━━━━━ Records provided

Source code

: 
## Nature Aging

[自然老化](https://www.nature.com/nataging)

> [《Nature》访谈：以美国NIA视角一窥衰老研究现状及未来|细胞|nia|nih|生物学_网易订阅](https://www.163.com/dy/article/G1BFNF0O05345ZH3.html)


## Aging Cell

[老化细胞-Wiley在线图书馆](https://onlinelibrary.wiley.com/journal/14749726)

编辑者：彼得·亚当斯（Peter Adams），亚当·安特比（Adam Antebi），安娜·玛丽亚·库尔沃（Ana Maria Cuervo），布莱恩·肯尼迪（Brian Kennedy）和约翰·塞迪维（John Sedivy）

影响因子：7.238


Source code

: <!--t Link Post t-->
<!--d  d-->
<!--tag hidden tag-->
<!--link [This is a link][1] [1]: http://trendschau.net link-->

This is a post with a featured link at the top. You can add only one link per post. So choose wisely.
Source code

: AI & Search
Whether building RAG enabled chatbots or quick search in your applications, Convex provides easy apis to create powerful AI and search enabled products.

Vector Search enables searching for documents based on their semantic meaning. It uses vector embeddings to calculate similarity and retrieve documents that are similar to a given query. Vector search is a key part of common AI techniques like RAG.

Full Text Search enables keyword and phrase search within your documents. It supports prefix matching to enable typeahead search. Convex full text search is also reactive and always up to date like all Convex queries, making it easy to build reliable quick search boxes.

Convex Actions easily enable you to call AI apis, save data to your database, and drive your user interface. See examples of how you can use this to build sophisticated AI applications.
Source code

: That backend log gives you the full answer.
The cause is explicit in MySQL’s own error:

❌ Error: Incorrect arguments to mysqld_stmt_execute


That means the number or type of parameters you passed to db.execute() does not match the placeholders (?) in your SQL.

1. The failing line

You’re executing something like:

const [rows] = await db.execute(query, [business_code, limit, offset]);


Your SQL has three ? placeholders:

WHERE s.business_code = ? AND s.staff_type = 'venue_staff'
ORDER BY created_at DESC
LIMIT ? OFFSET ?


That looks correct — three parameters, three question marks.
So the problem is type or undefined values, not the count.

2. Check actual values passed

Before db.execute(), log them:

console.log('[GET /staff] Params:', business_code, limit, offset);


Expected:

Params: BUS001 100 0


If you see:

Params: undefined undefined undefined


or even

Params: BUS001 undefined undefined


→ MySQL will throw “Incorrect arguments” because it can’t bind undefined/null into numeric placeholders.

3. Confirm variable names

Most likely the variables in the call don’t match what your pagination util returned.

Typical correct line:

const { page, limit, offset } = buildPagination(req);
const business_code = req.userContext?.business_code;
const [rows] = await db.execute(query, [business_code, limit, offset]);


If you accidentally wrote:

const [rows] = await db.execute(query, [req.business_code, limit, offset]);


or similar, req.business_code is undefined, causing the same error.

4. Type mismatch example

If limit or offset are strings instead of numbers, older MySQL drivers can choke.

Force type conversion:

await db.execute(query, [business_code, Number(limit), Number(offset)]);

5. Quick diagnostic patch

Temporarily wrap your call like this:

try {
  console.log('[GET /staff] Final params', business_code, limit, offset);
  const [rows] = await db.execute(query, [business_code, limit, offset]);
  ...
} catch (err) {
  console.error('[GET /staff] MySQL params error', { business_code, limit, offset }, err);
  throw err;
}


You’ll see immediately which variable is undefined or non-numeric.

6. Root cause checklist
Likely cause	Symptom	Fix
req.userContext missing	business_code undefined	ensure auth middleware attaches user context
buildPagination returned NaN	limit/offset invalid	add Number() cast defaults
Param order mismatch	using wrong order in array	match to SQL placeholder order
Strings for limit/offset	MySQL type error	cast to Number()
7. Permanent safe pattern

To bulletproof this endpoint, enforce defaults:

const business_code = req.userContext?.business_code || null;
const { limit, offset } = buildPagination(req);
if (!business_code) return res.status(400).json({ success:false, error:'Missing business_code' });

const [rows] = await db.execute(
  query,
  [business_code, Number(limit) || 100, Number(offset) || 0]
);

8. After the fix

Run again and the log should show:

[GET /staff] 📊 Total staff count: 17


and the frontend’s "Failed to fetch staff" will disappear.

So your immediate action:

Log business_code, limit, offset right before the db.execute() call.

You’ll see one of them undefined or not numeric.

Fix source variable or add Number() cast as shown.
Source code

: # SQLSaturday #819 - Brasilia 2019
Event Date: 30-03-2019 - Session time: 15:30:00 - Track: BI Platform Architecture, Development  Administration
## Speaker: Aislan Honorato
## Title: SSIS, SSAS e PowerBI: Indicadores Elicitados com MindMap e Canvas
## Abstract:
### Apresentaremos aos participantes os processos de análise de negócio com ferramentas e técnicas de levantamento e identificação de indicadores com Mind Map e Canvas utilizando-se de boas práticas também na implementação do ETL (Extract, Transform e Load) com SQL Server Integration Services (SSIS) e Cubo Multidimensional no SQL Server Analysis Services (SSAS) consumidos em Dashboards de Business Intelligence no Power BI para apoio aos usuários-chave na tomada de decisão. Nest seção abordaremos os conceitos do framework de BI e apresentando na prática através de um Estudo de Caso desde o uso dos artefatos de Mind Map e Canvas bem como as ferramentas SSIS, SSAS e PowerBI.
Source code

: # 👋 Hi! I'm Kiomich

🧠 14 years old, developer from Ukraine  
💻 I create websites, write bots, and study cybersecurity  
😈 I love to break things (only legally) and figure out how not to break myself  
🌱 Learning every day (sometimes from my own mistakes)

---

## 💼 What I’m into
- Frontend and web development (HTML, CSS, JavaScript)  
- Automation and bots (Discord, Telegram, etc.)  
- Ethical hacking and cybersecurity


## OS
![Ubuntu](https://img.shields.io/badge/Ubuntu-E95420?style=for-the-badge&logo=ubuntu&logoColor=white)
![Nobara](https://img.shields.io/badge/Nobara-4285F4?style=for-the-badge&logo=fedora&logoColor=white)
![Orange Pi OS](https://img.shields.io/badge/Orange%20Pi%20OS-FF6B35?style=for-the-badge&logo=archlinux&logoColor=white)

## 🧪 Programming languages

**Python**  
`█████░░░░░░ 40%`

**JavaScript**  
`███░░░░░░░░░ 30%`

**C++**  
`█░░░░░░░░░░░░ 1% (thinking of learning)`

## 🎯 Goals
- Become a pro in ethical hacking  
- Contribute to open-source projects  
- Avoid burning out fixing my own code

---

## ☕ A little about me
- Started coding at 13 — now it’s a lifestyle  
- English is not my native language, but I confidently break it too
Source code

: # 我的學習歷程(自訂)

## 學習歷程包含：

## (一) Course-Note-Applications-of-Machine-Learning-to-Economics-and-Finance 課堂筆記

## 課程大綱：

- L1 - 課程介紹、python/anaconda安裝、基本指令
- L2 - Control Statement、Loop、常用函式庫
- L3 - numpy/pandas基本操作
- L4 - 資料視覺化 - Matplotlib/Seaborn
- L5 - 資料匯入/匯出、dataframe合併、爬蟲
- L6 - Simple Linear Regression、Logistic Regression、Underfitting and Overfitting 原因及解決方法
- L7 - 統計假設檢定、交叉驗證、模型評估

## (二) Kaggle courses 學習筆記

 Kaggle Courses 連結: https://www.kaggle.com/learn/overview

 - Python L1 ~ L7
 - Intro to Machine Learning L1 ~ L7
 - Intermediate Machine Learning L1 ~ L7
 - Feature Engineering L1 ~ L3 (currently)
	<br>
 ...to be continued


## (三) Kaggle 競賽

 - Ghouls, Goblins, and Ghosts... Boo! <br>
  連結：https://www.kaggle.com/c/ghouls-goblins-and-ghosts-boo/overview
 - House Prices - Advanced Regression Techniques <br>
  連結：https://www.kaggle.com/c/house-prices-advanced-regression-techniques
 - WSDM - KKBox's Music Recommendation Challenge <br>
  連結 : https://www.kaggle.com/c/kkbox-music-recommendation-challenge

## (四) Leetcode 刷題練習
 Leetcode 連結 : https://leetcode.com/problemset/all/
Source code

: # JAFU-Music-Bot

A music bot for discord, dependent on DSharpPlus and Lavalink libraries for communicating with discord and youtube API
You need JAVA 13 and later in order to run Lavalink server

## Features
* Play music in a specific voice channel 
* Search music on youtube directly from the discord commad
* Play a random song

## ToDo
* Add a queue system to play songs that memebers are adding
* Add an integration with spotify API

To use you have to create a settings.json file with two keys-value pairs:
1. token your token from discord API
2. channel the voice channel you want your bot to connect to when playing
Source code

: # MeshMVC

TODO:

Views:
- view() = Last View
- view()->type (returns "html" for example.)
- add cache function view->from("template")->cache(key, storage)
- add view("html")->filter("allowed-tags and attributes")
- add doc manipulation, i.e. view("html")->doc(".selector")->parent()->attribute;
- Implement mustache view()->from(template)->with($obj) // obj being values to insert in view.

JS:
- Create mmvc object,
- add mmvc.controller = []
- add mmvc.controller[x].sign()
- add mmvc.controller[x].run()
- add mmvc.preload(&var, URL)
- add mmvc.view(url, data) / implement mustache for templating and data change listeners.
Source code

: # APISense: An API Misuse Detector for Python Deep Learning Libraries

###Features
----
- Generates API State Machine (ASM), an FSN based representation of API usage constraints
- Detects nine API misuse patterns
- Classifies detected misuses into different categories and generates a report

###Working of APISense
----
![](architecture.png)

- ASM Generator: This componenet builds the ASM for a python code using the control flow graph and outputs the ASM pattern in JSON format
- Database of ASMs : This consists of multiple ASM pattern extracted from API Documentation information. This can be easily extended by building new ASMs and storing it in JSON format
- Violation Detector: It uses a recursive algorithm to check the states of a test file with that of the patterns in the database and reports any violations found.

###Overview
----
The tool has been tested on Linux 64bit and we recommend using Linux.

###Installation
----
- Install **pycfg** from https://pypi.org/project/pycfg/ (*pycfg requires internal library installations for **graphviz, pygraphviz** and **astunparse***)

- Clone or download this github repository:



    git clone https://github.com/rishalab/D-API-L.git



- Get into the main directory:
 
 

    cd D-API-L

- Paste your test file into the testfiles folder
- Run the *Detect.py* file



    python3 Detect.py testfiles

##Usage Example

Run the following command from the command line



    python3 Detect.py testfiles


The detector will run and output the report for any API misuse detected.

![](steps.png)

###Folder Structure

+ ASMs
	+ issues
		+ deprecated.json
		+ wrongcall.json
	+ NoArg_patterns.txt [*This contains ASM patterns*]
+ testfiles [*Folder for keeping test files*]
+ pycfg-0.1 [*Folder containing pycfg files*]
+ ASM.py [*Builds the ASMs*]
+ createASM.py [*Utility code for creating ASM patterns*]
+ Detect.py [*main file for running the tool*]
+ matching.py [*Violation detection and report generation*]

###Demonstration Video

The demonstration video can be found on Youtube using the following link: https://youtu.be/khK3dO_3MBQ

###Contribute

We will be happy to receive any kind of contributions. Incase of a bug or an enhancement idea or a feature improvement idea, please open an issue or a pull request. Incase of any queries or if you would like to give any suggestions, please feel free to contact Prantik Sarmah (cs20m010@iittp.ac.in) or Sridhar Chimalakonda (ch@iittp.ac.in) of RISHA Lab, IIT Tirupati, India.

━━━━━━━━━━

List every line from the entries above in which "count" appears.

Output for this exercise:
So the problem is type or undefined values, not the count.
[GET /staff] 📊 Total staff count: 17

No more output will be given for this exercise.